Text-to-Speech (TTS)

Introduction

This service supports voice-based interaction. The text_to_speech service enables the use of the Google Text-to-Speech platform within your application. It artificially produces human speech from text. It can also be used in combination with social robots to replace the robot’s own ('onboard') speech synthesis capabilities.
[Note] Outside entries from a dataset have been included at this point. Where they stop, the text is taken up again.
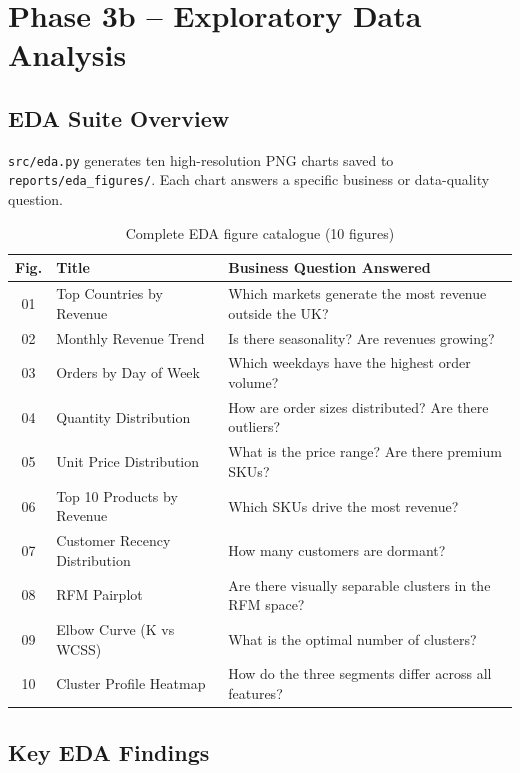 \documentclass[12pt,a4paper]{report}
\begin{document}
\chapter{Phase 3b -- Exploratory Data Analysis}

\section{EDA Suite Overview}

\texttt{src/eda.py} generates ten high-resolution PNG charts saved to \texttt{reports/eda\_figures/}. Each chart answers a specific business or data-quality question.

\begin{table}[H]
\centering
\caption{Complete EDA figure catalogue (10 figures)}
\begin{tabularx}{\textwidth}{clX}
\toprule
\textbf{Fig.} & \textbf{Title} & \textbf{Business Question Answered} \\
\midrule
01 & Top Countries by Revenue & Which markets generate the most revenue outside the UK? \\
02 & Monthly Revenue Trend & Is there seasonality? Are revenues growing? \\
03 & Orders by Day of Week & Which weekdays have the highest order volume? \\
04 & Quantity Distribution & How are order sizes distributed? Are there outliers? \\
05 & Unit Price Distribution & What is the price range? Are there premium SKUs? \\
06 & Top 10 Products by Revenue & Which SKUs drive the most revenue? \\
07 & Customer Recency Distribution & How many customers are dormant? \\
08 & RFM Pairplot & Are there visually separable clusters in the RFM space? \\
09 & Elbow Curve (K vs WCSS) & What is the optimal number of clusters? \\
10 & Cluster Profile Heatmap & How do the three segments differ across all features? \\
\bottomrule
\end{tabularx}
\end{table}

\section{Key EDA Findings}
\end{document}
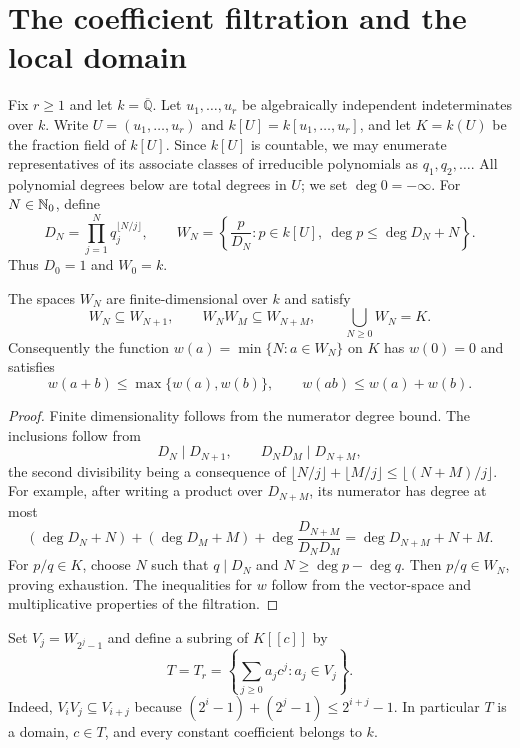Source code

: \section{The coefficient filtration and the local domain}
\label{sec:filtration}

Fix $r\ge1$ and let $k=\overline{\mathbb Q}$.
Let $u_1,\ldots,u_r$ be algebraically independent indeterminates
over $k$. Write $U=(u_1,\ldots,u_r)$ and
$k[U]=k[u_1,\ldots,u_r]$, and let $K=k(U)$ be the fraction field
of $k[U]$. Since $k[U]$ is countable,
we may enumerate representatives of its associate classes of
irreducible polynomials as $q_1,q_2,\ldots$. All polynomial degrees
below are total degrees in $U$; we set $\deg0=-\infty$.
For $N\in\N_0$, define
\begin{equation}\label{eq:windows}
 D_N=\prod_{j=1}^{N}q_j^{\lfloor N/j\rfloor},\qquad
 W_N=\left\{\frac{p}{D_N}:p\in k[U],\
             \deg p\le\deg D_N+N\right\}.
\end{equation}
Thus $D_0=1$ and $W_0=k$.

\begin{lemma}\label{lem:filtration}
The spaces $W_N$ are finite-dimensional over $k$ and satisfy
\begin{equation}\label{eq:filtration}
 W_N\subseteq W_{N+1},\qquad W_NW_M\subseteq W_{N+M},\qquad
 \bigcup_{N\ge0}W_N=K.
\end{equation}
Consequently the function $w(a)=\min\{N:a\in W_N\}$ on $K$
has $w(0)=0$ and satisfies
\begin{equation}\label{eq:weight}
 w(a+b)\le\max\{w(a),w(b)\},\qquad
 w(ab)\le w(a)+w(b).
\end{equation}
\end{lemma}

\begin{proof}
Finite dimensionality follows from the numerator degree bound.
The inclusions follow from
\[
 D_N\mid D_{N+1},\qquad D_ND_M\mid D_{N+M},
\]
the second divisibility being a consequence of
$\lfloor N/j\rfloor+\lfloor M/j\rfloor\le\lfloor(N+M)/j\rfloor$.
For example, after writing a product over $D_{N+M}$, its numerator
has degree at most
\[
 (\deg D_N+N)+(\deg D_M+M)
       +\deg\frac{D_{N+M}}{D_ND_M}
 =\deg D_{N+M}+N+M.
\]
For $p/q\in K$, choose $N$ such that $q\mid D_N$ and
$N\ge\deg p-\deg q$. Then $p/q\in W_N$, proving exhaustion.
The inequalities for $w$ follow from the vector-space and
multiplicative properties of the filtration.
\end{proof}

Set $V_j=W_{2^j-1}$ and define a subring of $K[[c]]$ by
\begin{equation}\label{eq:T}
 T=T_r=\left\{\sum_{j\ge0}a_jc^j:a_j\in V_j\right\}.
\end{equation}
Indeed, $V_iV_j\subseteq V_{i+j}$ because
$(2^i-1)+(2^j-1)\le2^{i+j}-1$. In particular $T$ is a domain,
$c\in T$, and every constant coefficient belongs to $k$.


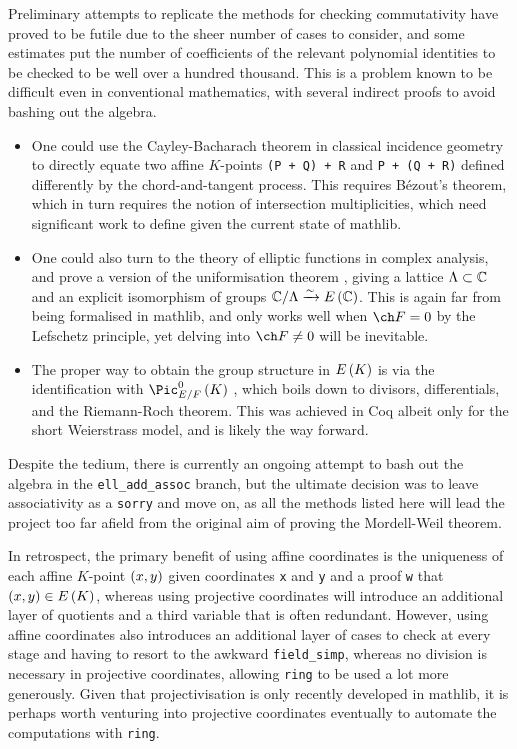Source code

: Preliminary attempts to replicate the methods for checking commutativity have proved to be futile due to the sheer number of cases to consider, and some estimates put the number of coefficients of the relevant polynomial identities to be checked to be well over a hundred thousand. This is a problem known to be difficult even in conventional mathematics, with several indirect proofs to avoid bashing out the algebra.
\begin{itemize}
\item One could use the Cayley-Bacharach theorem in classical incidence geometry \cite[Lemma 7.1]{Cas91} to directly equate two affine $ K $-points \texttt{(P + Q) + R} and \texttt{P + (Q + R)} defined differently by the chord-and-tangent process. This requires B\'ezout's theorem, which in turn requires the notion of intersection multiplicities, which need significant work to define given the current state of mathlib.
\item One could also turn to the theory of elliptic functions in complex analysis, and prove a version of the uniformisation theorem \cite[Corollary VI.5.1.1]{Sil09}, giving a lattice $ \Lambda \subset \mathbb{C} $ and an explicit isomorphism of groups $ \CC / \Lambda \xrightarrow{\sim} E\br{\CC} $. This is again far from being formalised in mathlib, and only works well when $ \ch F = 0 $ by the Lefschetz principle, yet delving into $ \ch F \ne 0 $ will be inevitable.
\item The proper way to obtain the group structure in $ E\br{K} $ is via the identification with $ \Pic_{E / F}^0\br{K} $ \cite[Proposition III.3.4]{Sil09}, which boils down to divisors, differentials, and the Riemann-Roch theorem. This was achieved in Coq albeit only for the short Weierstrass model, and is likely the way forward.
\end{itemize}
Despite the tedium, there is currently an ongoing attempt to bash out the algebra in the \texttt{ell\_add\_assoc} branch, but the ultimate decision was to leave associativity as a \texttt{sorry} and move on, as all the methods listed here will lead the project too far afield from the original aim of proving the Mordell-Weil theorem.

In retrospect, the primary benefit of using affine coordinates is the uniqueness of each affine $ K $-point $ \br{x, y} $ given coordinates \texttt{x} and \texttt{y} and a proof \texttt{w} that $ \br{x, y} \in E\br{K} $, whereas using projective coordinates will introduce an additional layer of quotients and a third variable that is often redundant. However, using affine coordinates also introduces an additional layer of cases to check at every stage and having to resort to the awkward \texttt{field\_simp}, whereas no division is necessary in projective coordinates, allowing \texttt{ring} to be used a lot more generously. Given that projectivisation is only recently developed in mathlib, it is perhaps worth venturing into projective coordinates eventually to automate the computations with \texttt{ring}.

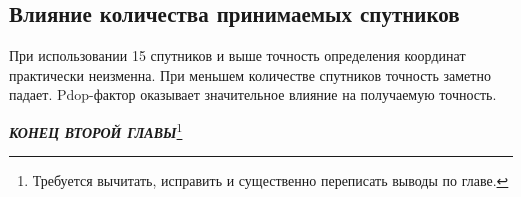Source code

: \subsection*{Влияние количества принимаемых спутников}\label{subsec:ch2/sec4/sub-6}

При использовании 15 спутников и выше точность определения координат практически неизменна. При меньшем количестве спутников точность заметно падает. Pdop-фактор оказывает значительное влияние на получаемую точность.


\textbf{\textit{КОНЕЦ ВТОРОЙ ГЛАВЫ}}\footnote{Требуется вычитать, исправить и существенно переписать выводы по главе. }

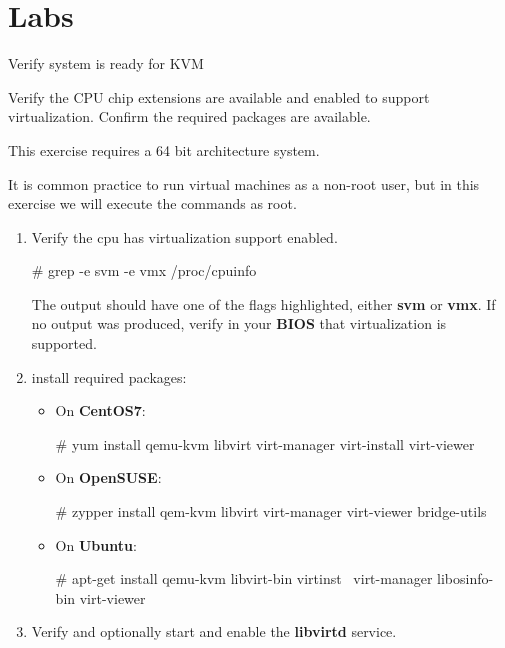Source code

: \clearpage\section{Labs}\begin{Lab}

\begin{exe} {Verify system is ready for KVM }

   Verify the CPU chip extensions are available and enabled to support virtualization. 
   Confirm the required packages are available. 

   This exercise requires a 64 bit architecture system.

   It is common practice to run virtual machines as a non-root user, but in this
   exercise we will execute the commands as root.

   \begin{sol}
      \begin{enumerate}
         \item	Verify the cpu has virtualization support enabled.
		 \begin{raw}
# grep -e svm -e vmx /proc/cpuinfo 
		\end{raw} 
		      The output should have one of the flags highlighted, either 
		      \textbf{svm} or \textbf{vmx}. If no output was produced, verify 
		      in your \textbf{BIOS} that virtualization is supported. 
	\item install required packages:		      
         \begin{itemize}
            \item
            On \textbf{CentOS7}:
            \begin{raw}
# yum install qemu-kvm libvirt virt-manager virt-install virt-viewer 
	    \end{raw}
            \item
            On \textbf{OpenSUSE}:
            \begin{raw}
# zypper install qem-kvm libvirt virt-manager virt-viewer bridge-utils 
            \end{raw}
            \item
            On \textbf{Ubuntu}:
            \begin{raw}
# apt-get install qemu-kvm libvirt-bin virtinst \
		    virt-manager libosinfo-bin virt-viewer 
            \end{raw}
         \end{itemize}

         \item
         Verify and optionally start and enable the \textbf{libvirtd} service.


\end{enumerate}
\end{sol}
\end{exe}
\end{Lab}
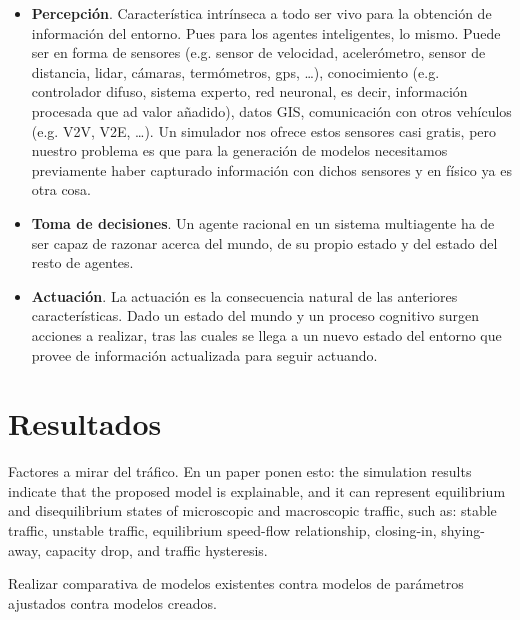 \begin{itemize}
	\item \textbf{Percepción}. Característica intrínseca a todo ser vivo para la obtención de información del entorno. Pues para los agentes inteligentes, lo mismo. Puede ser en forma de sensores (e.g. sensor de velocidad, acelerómetro, sensor de distancia, lidar, cámaras, termómetros, gps, \ldots), conocimiento (e.g. controlador difuso, sistema experto, red neuronal, es decir, información procesada que ad valor añadido), datos GIS, comunicación con otros vehículos (e.g. V2V, V2E, \ldots). Un simulador nos ofrece estos sensores casi gratis, pero nuestro problema es que para la generación de modelos necesitamos previamente haber capturado información con dichos sensores y en físico ya es otra cosa.
	\item \textbf{Toma de decisiones}. Un agente racional en un sistema multiagente ha de ser capaz de razonar acerca del mundo, de su propio estado y del estado del resto de agentes.
	\item \textbf{Actuación}. La actuación es la consecuencia natural de las anteriores características. Dado un estado del mundo y un proceso cognitivo surgen acciones a realizar, tras las cuales se llega a un nuevo estado del entorno que provee de información actualizada para seguir actuando.
\end{itemize}


\section{Resultados}
\label{ch:behavior-models-study:results}

Factores a mirar del tráfico. En un paper ponen esto: the simulation  results indicate that the proposed model is explainable, and it can represent equilibrium and disequilibrium states of microscopic and macroscopic traffic, such as: stable traffic, unstable traffic, equilibrium speed-flow relationship, closing-in, shying-away, capacity drop, and traffic hysteresis.

Realizar comparativa de modelos existentes contra modelos de parámetros ajustados contra modelos creados.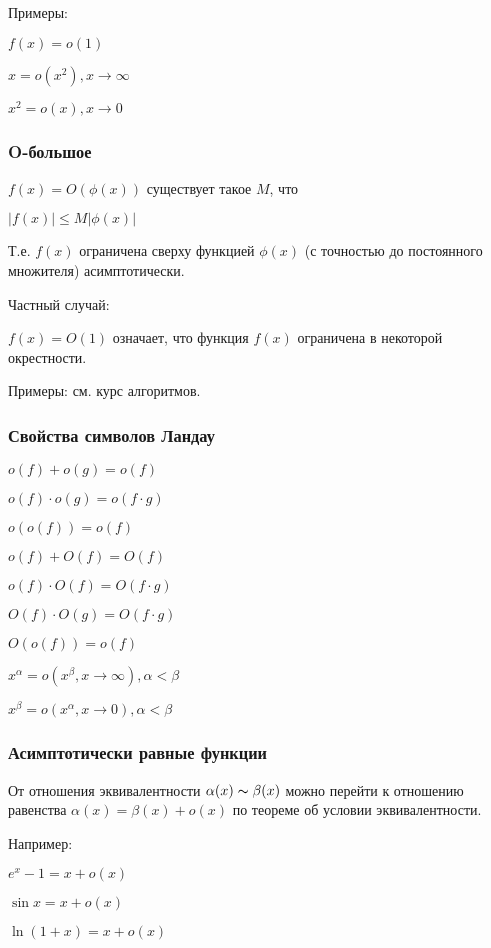 Примеры:

$ f(x) = o( 1 ) $

$ x = o( x^2 ), x\to \infty $

$ x^2 = o( x ), x\to 0 $

\subsubsection{O-большое}

$ f(x) = O( \phi(x) ) $ существует такое $ M $, что

$ |f(x)| \le M| \phi(x) | $

Т.е. $ f(x) $ ограничена сверху функцией $ \phi(x) $
(с точностью до постоянного множителя) асимптотически.

Частный случай:

$ f(x) = O( 1 ) $ означает, что функция $ f(x) $ ограничена в некоторой окрестности.

Примеры: см. курс алгоритмов.

\subsubsection{Свойства символов Ландау}

$o(f)+o(g) = o(f)$

$o(f) \cdot o(g) = o(f \cdot g)$

$o(o(f)) = o(f)$

$o(f)+O(f) = O(f)$

$o(f) \cdot O(f) = O(f \cdot g)$

$O(f) \cdot O(g) = O(f \cdot g)$

$O(o(f)) = o(f)$ 

$x^{\alpha} = o(x^{\beta}, x\to \infty ), \alpha < \beta $ 

$x^{\beta} = o(x^{\alpha}, x\to 0 ), \alpha < \beta$ 

\subsubsection{Асимптотически равные функции}

От отношения эквивалентности $ \alpha(x) \thicksim \beta(x) $ 
можно перейти к отношению равенства $ \alpha(x) = \beta(x) + o(x) $
по теореме об условии эквивалентности.

Например:

$ e^x - 1 = x + o(x) $

$ \sin{x} = x + o(x) $

$ \ln(1+x) = x + o(x) $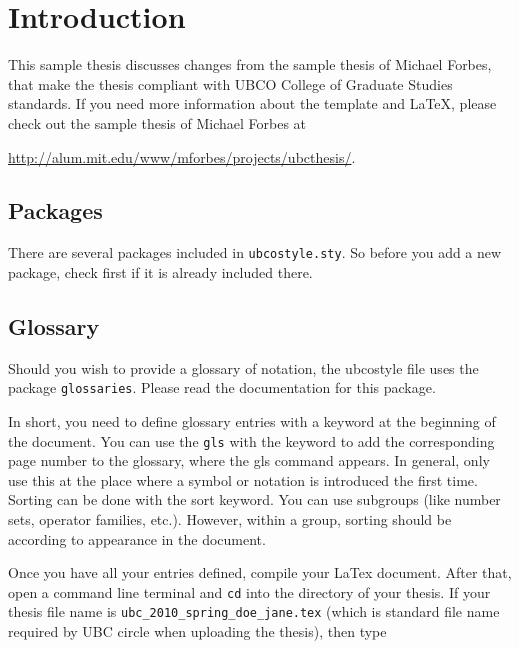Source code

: \chapter{Introduction}

This sample thesis discusses changes from the
sample thesis of Michael Forbes, that make the thesis
compliant with UBCO College of Graduate Studies
standards. If you need more information about the template and LaTeX,
please check out the sample thesis of Michael Forbes at

\href{http://alum.mit.edu/www/mforbes/projects/ubcthesis/}{http://alum.mit.edu/www/mforbes/projects/ubcthesis/}.

\cite{MR2848848,MR2461448,MR2834159,infconv,convmono,MR2668638,Bauschke:2007-PA02,proxbas}

\section{Packages}

There are several packages included in
\texttt{ubcostyle.sty}. So before you add a new package, check first
if it is already included there.

\section{Glossary}

Should you wish to provide a glossary of notation, the ubcostyle file
uses the package \texttt{glossaries}. Please read the documentation
for this package.

In short, you need to define glossary entries with a keyword at the beginning of the document. You can use the \texttt{gls} with the keyword to add the corresponding page number to the glossary, where the gls command appears. In general, only use this at the place where a symbol or notation is introduced the first time. Sorting can be done with the sort keyword. You can use subgroups (like number sets, operator families, etc.). However, within a group, sorting should be according to appearance in the document.

Once you have all your entries defined, compile your LaTex document. After that, open a command line terminal and \texttt{cd} into the directory of your thesis. If your thesis file name is \texttt{ubc\_2010\_spring\_doe\_jane.tex} (which is standard file name required by UBC circle when uploading the thesis), then type

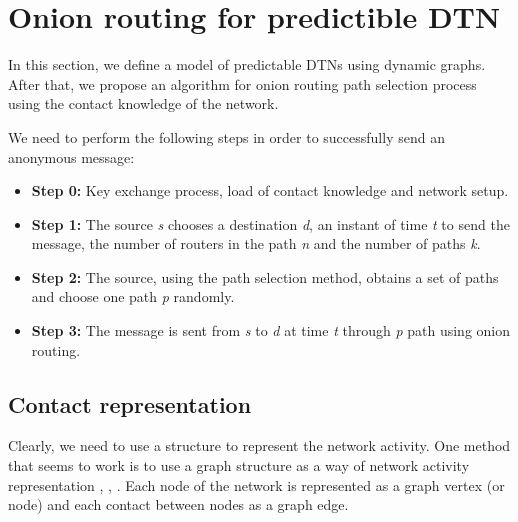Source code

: \section{Onion routing for predictible DTN}\label{sec:proposal}



In this section, we define a model of predictable DTNs using dynamic graphs. After that, we propose an algorithm for onion routing path selection process using the contact knowledge of the network.

We need to perform the following steps in order to successfully send an anonymous message:

\begin{itemize}
\item	\textbf{Step 0:} Key exchange process, load of contact knowledge and network setup.
\item \textbf{Step 1:} The source \textit{s} chooses a destination \textit{d}, an instant of time \textit{t} to send the message, the number of routers in the path \textit{n} and the number of paths \textit{k}.
\item \textbf{Step 2: } The source, using the path selection method, obtains a set of paths and choose one path \textit{p} randomly.
\item \textbf{Step 3: } The message is sent from \textit{s} to \textit{d} at time \textit{t} through \textit{p} path using onion routing.
\end{itemize}

\subsection{Contact representation}


Clearly, we need to use a structure to represent the network activity. One method that seems to work is to use a graph structure as a way of network activity representation \cite{probabilistic-dtn}, \cite{deterministic-dtn}, \cite{contact-graph}. Each node of the network is represented as a graph vertex (or node) and each contact between nodes as a graph edge. 

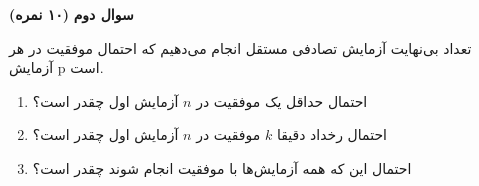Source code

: \Large \textbf{سوال دوم}
\Large \textbf{(۱۰ نمره)}

\normalsize \vspace{0.5cm}

تعداد بی‌نهایت آزمایش تصادفی مستقل انجام می‌‌دهیم که احتمال موفقیت در هر آزمایش p است. 
\begin{enumerate}
	\item احتمال حداقل یک موفقیت در 
	$n$
	آزمایش اول چقدر است؟
	\item
	احتمال رخداد دقیقا 
	$k$
	موفقیت در 
	$n$
	آزمایش اول چقدر است؟ 
	\item احتمال این که همه آزمایش‌ها با موفقیت انجام شوند چقدر است؟
\end{enumerate}
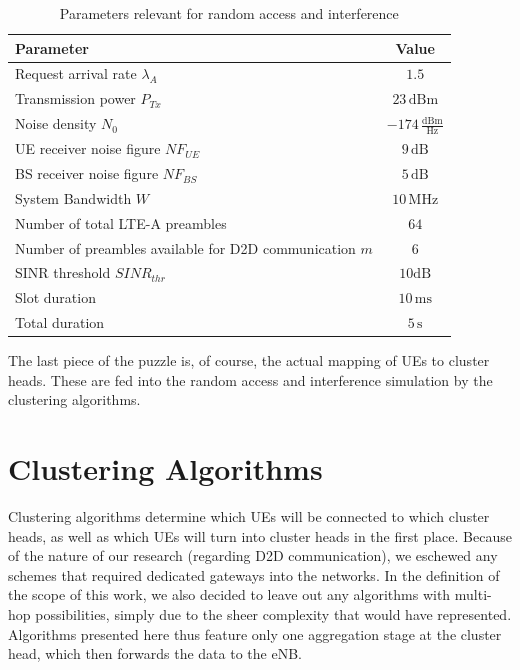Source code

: \begin{table}[H]
\begin{center}
 \begin{tabular}{||p{10.5cm}|p{2.5cm}||} 
 \hline
 \textbf{Parameter} & \multicolumn{1}{|c||}{\textbf{Value}}\\
 \hline\hline
 Request arrival rate $\lambda_A$ & \multicolumn{1}{|c||}{$1.5$} \\ 
 \hline
 Transmission power $P_{Tx}$& \multicolumn{1}{|c||}{$23\,\text{dBm}$} \\
 \hline
 Noise density $N_0$ & \multicolumn{1}{|c||}{$-174\,\frac{\text{dBm}}{\text{Hz}}$}\\
 \hline
 UE receiver noise figure $NF_{UE}$ & \multicolumn{1}{|c||}{$9\,\text{dB}$}\\
 \hline
 BS receiver noise figure $NF_{BS}$ & \multicolumn{1}{|c||}{$5\,\text{dB}$} \\
 \hline
 System Bandwidth $W$ & \multicolumn{1}{|c||}{$10\,\text{MHz}$} \\
 \hline
 Number of total LTE-A preambles & \multicolumn{1}{|c||}{$64$} \\
 \hline
 Number of preambles available for D2D communication $m$& \multicolumn{1}{|c||}{$6$}\\
 \hline
 SINR threshold $SINR_{thr}$ & \multicolumn{1}{|c||}{$10\text{dB}$}\\
 \hline
 Slot duration & \multicolumn{1}{|c||}{$10\,\text{ms}$}\\
 \hline
 Total duration &\multicolumn{1}{|c||}{$5\,\text{s}$}\\
 \hline
\end{tabular}
\end{center}
\caption{Parameters relevant for random access and interference}
\label{tbl:RA}
\end{table}

The last piece of the puzzle is, of course, the actual mapping of UEs to cluster heads. These are fed into the random access and interference simulation by the clustering algorithms.

\section{Clustering Algorithms} \label{ClusteringAlgs}
Clustering algorithms determine which UEs will be connected to which cluster heads, as well as which UEs will turn into cluster heads in the first place. Because of the nature of our research (regarding D2D communication), we eschewed any schemes that required dedicated gateways into the networks. In the definition of the scope of this work, we also decided to leave out any algorithms with multi-hop possibilities, simply due to the sheer complexity that would have represented. Algorithms presented here thus feature only one aggregation stage at the cluster head, which then forwards the data to the eNB.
Docker name: `text_to_speech`

Input

sensors: none
actuators: none
parameters:
- text:
  - value: text to synthesise
  - type: string

Initial (One-Time) Setup

Download the keyfile JSON from the TTS Google Agent
- Note: the JSON file can be changed in the application at runtime using the TTSConnector's set_tts_key(<path to keyfile>) method
Choose a voice ID for the text synthesising from here
- the language is automatically inferred from the voice ID
- Note: the voice can be changed in the application at runtime using the TTSConnector's set_tts_voice(<voice ID>) method

Output

sensors: none
actuators: speakers
data:
- value: synthesised text as speech
- type: bytestream

Service Configuration

In order to use the service, you first need to create a TTS Agent. For that, visit this page to set up a Google service account and download the JSON keyfile.

Create a service account
- log in to the (Google) account you want to use for the TTS agent
Select your project
- If a Dialogflow agent exists on the same Google Account with a key, select it from your already available projects
- Otherwise, if you plan on using Dialogflow, you can create a Dialogflow agent first
- if there are no pre-existing projects, create one using the “Create Project” button
Follow the rest of the instructions here
Search for “text to speech” in the search bar and select “Cloud Text-to-Speech API”
- enable the Cloud Text to Speech API by clicking the “Enable” button
  - you will be asked to set up billing information which you can do by pressing “Enable Billing” > “Create Billing Account” > fill in your information > “Start My Free Trial”.
    - If you’re using the TTS service for the first time, you will be granted $300 to spend, which should be more than enough for your application.

You should now be able to use the TTS Google Agent.

Usage

Regular Usage

Create a TTSConnector instance.
set the keyfile and the voice ID in the TTSConnector
call the connector’s say_text_to_speech([text]) with the text to be synthesized

Example

See this for an example usage.

Events

PlayAudioDone is raised when the speech synthesis is done. The event can be listened to

Known Issues

Google’s TTS has no limitations on the number of characters. However, depending on your subscription plan, there is a limit on the monthly number of spoken characters.

The free subscriptions allows standard voices (non-WaveNet) with up to 4 million characters per month.
The WaveNet voices are limited to 1 million characters per month.
Charges apply per character after the use of the monthly quota.